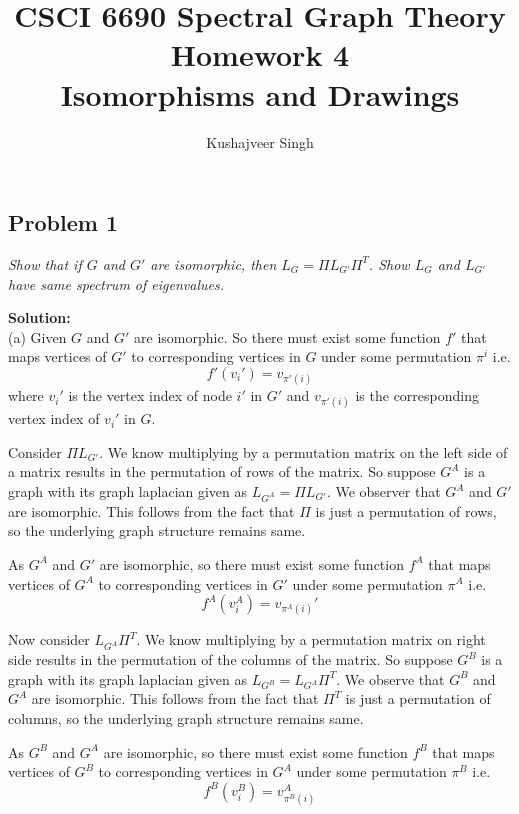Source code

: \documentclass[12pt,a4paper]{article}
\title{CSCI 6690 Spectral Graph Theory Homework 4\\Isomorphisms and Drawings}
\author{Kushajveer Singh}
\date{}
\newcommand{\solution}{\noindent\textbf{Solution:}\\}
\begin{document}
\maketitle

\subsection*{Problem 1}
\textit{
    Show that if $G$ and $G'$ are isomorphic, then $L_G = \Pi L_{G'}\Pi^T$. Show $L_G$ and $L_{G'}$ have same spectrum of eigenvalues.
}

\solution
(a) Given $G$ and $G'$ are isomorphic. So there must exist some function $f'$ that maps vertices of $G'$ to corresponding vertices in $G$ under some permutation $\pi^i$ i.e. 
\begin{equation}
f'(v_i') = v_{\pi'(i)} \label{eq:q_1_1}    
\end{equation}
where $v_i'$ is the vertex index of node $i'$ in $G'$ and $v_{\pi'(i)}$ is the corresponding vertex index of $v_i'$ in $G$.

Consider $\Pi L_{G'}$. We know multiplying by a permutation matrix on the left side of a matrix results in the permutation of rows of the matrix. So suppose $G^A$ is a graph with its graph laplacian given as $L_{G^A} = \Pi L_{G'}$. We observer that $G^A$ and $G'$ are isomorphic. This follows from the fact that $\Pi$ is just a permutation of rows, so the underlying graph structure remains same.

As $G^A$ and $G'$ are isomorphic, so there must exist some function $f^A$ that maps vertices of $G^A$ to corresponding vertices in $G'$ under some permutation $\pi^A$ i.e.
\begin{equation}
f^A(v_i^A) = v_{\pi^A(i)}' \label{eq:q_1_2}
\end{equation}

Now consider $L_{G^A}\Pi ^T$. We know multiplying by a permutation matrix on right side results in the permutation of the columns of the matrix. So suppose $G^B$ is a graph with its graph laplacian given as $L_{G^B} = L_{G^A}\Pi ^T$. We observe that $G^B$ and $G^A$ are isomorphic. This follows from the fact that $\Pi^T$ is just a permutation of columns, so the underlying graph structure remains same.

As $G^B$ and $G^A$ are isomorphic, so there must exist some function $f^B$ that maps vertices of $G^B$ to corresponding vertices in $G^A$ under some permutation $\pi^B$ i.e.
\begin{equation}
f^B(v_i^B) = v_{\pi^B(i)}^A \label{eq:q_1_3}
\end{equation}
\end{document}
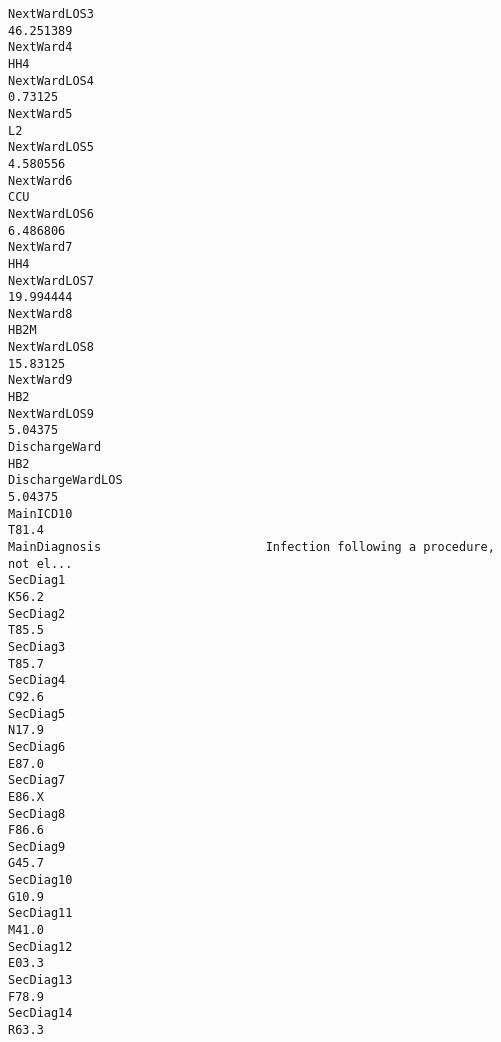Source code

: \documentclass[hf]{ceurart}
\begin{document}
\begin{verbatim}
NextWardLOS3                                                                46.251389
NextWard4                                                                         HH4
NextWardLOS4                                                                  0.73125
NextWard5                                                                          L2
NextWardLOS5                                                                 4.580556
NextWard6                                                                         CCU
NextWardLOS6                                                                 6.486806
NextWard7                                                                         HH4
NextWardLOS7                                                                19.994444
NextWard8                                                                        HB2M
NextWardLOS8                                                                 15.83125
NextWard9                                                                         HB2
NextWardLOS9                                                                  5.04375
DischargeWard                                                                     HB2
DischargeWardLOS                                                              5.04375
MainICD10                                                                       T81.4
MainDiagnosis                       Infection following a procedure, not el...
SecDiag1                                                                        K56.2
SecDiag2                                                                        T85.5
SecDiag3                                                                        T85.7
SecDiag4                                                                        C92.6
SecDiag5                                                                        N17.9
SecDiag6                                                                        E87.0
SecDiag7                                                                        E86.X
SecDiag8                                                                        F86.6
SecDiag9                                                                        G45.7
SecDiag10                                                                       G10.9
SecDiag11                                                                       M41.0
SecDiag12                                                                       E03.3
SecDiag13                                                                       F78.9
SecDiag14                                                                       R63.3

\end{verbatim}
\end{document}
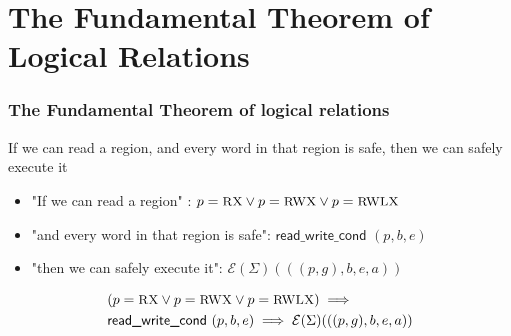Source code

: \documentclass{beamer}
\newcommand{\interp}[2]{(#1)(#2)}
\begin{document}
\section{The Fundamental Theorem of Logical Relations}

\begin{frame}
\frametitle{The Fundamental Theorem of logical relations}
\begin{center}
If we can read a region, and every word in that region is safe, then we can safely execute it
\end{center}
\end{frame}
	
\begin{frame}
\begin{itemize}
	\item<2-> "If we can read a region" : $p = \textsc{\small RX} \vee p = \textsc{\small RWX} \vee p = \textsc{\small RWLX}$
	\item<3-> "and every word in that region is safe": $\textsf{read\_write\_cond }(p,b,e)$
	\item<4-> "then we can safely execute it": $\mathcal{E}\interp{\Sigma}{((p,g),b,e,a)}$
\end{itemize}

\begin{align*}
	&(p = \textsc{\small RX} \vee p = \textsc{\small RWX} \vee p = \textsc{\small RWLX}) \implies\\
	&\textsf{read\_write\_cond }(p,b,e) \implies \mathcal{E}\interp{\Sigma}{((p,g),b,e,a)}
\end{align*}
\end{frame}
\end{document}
★ ★ ★ ★ ★
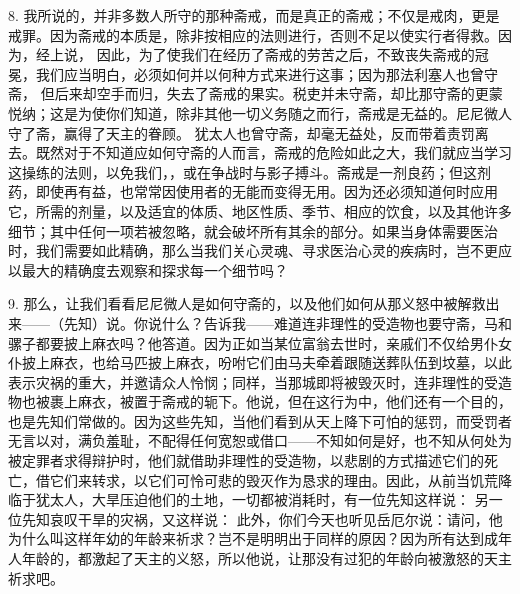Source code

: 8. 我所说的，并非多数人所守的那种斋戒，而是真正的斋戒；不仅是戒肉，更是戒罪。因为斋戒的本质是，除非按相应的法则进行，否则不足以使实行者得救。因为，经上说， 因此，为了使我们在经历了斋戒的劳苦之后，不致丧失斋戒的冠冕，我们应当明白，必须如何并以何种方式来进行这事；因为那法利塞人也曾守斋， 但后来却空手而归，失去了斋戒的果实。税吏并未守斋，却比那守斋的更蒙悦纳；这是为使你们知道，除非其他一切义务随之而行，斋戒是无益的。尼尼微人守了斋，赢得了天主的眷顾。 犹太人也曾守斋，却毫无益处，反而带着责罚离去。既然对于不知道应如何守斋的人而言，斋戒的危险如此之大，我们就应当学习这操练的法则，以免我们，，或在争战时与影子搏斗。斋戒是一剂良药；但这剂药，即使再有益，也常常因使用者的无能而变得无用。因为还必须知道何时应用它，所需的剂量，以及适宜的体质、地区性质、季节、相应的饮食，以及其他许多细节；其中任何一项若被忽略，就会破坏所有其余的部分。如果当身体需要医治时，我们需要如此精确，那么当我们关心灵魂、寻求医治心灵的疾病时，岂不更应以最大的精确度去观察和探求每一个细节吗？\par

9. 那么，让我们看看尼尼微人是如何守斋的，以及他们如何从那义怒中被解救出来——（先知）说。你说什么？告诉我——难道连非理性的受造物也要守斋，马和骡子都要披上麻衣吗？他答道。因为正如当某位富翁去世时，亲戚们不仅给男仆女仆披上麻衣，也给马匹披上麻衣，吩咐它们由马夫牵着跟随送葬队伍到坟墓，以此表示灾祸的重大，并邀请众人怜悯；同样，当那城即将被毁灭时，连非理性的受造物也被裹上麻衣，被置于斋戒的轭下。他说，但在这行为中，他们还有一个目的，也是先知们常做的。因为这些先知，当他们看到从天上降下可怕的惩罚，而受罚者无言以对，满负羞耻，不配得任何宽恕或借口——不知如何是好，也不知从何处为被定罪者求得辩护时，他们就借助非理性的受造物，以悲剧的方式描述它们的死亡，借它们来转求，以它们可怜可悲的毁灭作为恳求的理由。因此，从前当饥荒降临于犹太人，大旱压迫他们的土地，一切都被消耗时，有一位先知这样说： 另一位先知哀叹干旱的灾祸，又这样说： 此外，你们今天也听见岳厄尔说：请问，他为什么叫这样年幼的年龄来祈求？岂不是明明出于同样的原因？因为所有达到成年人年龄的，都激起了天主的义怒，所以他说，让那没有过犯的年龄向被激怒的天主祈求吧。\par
★ ★ ★ ★ ★
- [Work item]
Look through the entries above. Copy each line in which the string "label" occurs.

- [Answer section]
f'(v_i') = v_{\pi'(i)} \label{eq:q_1_1}    
f^A(v_i^A) = v_{\pi^A(i)}' \label{eq:q_1_2}
f^B(v_i^B) = v_{\pi^B(i)}^A \label{eq:q_1_3}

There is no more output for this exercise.